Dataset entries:

____

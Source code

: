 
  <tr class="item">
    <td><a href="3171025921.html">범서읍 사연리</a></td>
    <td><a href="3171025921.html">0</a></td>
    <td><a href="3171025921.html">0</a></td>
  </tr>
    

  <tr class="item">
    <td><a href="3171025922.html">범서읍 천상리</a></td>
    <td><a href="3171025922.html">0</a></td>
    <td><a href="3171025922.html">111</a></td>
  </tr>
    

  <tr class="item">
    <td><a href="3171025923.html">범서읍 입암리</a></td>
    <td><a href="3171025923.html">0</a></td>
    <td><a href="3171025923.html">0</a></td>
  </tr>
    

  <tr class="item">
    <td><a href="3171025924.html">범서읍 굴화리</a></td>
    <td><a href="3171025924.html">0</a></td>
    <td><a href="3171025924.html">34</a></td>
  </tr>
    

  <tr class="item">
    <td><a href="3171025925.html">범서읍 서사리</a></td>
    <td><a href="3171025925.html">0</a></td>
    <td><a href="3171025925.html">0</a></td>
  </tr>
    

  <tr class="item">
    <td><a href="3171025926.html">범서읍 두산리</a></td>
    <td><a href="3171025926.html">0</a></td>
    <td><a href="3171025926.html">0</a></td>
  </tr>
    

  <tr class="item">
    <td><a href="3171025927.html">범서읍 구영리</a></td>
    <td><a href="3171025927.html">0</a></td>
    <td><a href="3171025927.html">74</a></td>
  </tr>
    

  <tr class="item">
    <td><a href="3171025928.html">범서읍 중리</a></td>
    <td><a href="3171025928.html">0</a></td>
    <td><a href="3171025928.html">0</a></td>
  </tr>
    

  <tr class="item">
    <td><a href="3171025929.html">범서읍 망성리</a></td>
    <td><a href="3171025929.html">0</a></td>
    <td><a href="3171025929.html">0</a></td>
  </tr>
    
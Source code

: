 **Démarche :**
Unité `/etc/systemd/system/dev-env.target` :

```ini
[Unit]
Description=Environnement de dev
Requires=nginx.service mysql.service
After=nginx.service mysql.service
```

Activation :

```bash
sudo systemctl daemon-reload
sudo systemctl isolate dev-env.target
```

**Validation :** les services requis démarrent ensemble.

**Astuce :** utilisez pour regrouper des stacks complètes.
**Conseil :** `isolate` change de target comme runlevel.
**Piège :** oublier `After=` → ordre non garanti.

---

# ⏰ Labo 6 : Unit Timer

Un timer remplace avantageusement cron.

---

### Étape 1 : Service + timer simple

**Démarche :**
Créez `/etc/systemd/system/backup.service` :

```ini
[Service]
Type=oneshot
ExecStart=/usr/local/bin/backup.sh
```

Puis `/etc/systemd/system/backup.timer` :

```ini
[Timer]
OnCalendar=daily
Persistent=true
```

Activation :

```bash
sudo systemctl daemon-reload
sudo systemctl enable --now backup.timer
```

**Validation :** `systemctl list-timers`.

____

▸ **Assigned task**:
Lines that contain "Validation" are to be copied from the records above.

▸ **Your solution**:
**Validation :** les services requis démarrent ensemble.
**Validation :** `systemctl list-timers`.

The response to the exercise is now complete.